PORTLAND, Ore. — Portland’s top attorney says the city is legally obligated to keep buying parking meters from a Swedish company despite a bribery scandal.
Questions about Cale Group and its meters have lingered since the city’s former parking manager was sent to prison for taking bribes from the company, reported The Oregonian.
Investigators said that the parking manager, Ellis McCoy, took $200,000 in cash and travel favors over 10 years from two executives at Cale. McCoy was sentenced to two years in prison in 2015.
Cale announced last year that it found no criminal wrongdoing in the bribery allegations, which relate to a 2006 contract. But nearly 150 pages of newly-released records show that city investigators wrestled with Cale over their access to facts from the company’s internal investigation. Stoll Berne, an outside law firm hired by Portland, reported several problems that forced investigators to essentially take Cale’s lawyers at their word.
“Our ability to cross-check the diligence and adversarial nature of the investigation was substantially limited by the Special Committee’s refusal to allow us to review original witness interview notes, documents, emails and other source materials,” Stoll Berne wrote in an October 2015 report.
In December, Portland city attorneys were allowed confidential access to emails and documents tied to the investigation.

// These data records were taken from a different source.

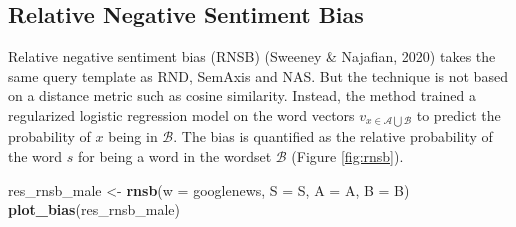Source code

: \documentclass[english,man,mask]{apa6}
\newenvironment{Shaded}{\begin{snugshade}}{\end{snugshade}}
\newcommand{\DataTypeTok}[1]{\textcolor[rgb]{0.13,0.29,0.53}{#1}}
\newcommand{\KeywordTok}[1]{\textcolor[rgb]{0.13,0.29,0.53}{\textbf{#1}}}
\newcommand{\NormalTok}[1]{#1}
\newcommand{\StringTok}[1]{\textcolor[rgb]{0.31,0.60,0.02}{#1}}
\begin{document}
\hypertarget{relative-negative-sentiment-bias}{%
\subsection{Relative Negative Sentiment Bias}\label{relative-negative-sentiment-bias}}

Relative negative sentiment bias (RNSB) (Sweeney \& Najafian, 2020) takes the same query template as RND, SemAxis and NAS. But the technique is not based on a distance metric such as cosine similarity. Instead, the method trained a regularized logistic regression model on the word vectors \(v_{x \in \mathcal{A} \bigcup \mathcal{B}}\) to predict the probability of \(x\) being in \(\mathcal{B}\). The bias is quantified as the relative probability of the word \(s\) for being a word in the wordset \(\mathcal{B}\) (Figure \ref{fig:rnsb}).

\begin{Shaded}
\begin{Highlighting}[]
\NormalTok{res_rnsb_male <-}\StringTok{ }\KeywordTok{rnsb}\NormalTok{(}\DataTypeTok{w =}\NormalTok{ googlenews, }\DataTypeTok{S =}\NormalTok{ S, }\DataTypeTok{A =}\NormalTok{ A, }\DataTypeTok{B =}\NormalTok{ B)}
\KeywordTok{plot_bias}\NormalTok{(res_rnsb_male)}
\end{Highlighting}
\end{Shaded}
\end{document}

City attorneys did not report that they ever reviewed the final report, but details were shared verbally with city officials.
City Attorney Trace Reeve told officials in late December that Portland has no legal ground to end its contract. Officials now plan to install about 360 parking meters in Northwest Portland.
“I think that it’s time for us to move past 2006 and install some parking meters in 2016,” Commissioner Steve Novick told The Oregonian on Tuesday. Novick, who oversees the Portland Bureau of Transportation, called Cale’s investigation “extensive.”
“To me, the fact that they let two people go and reassigned another shows that they took this seriously,” Novick said Tuesday.
He emphasized that there is no evidence of any impropriety tied to the city’s most recent contract with Cale.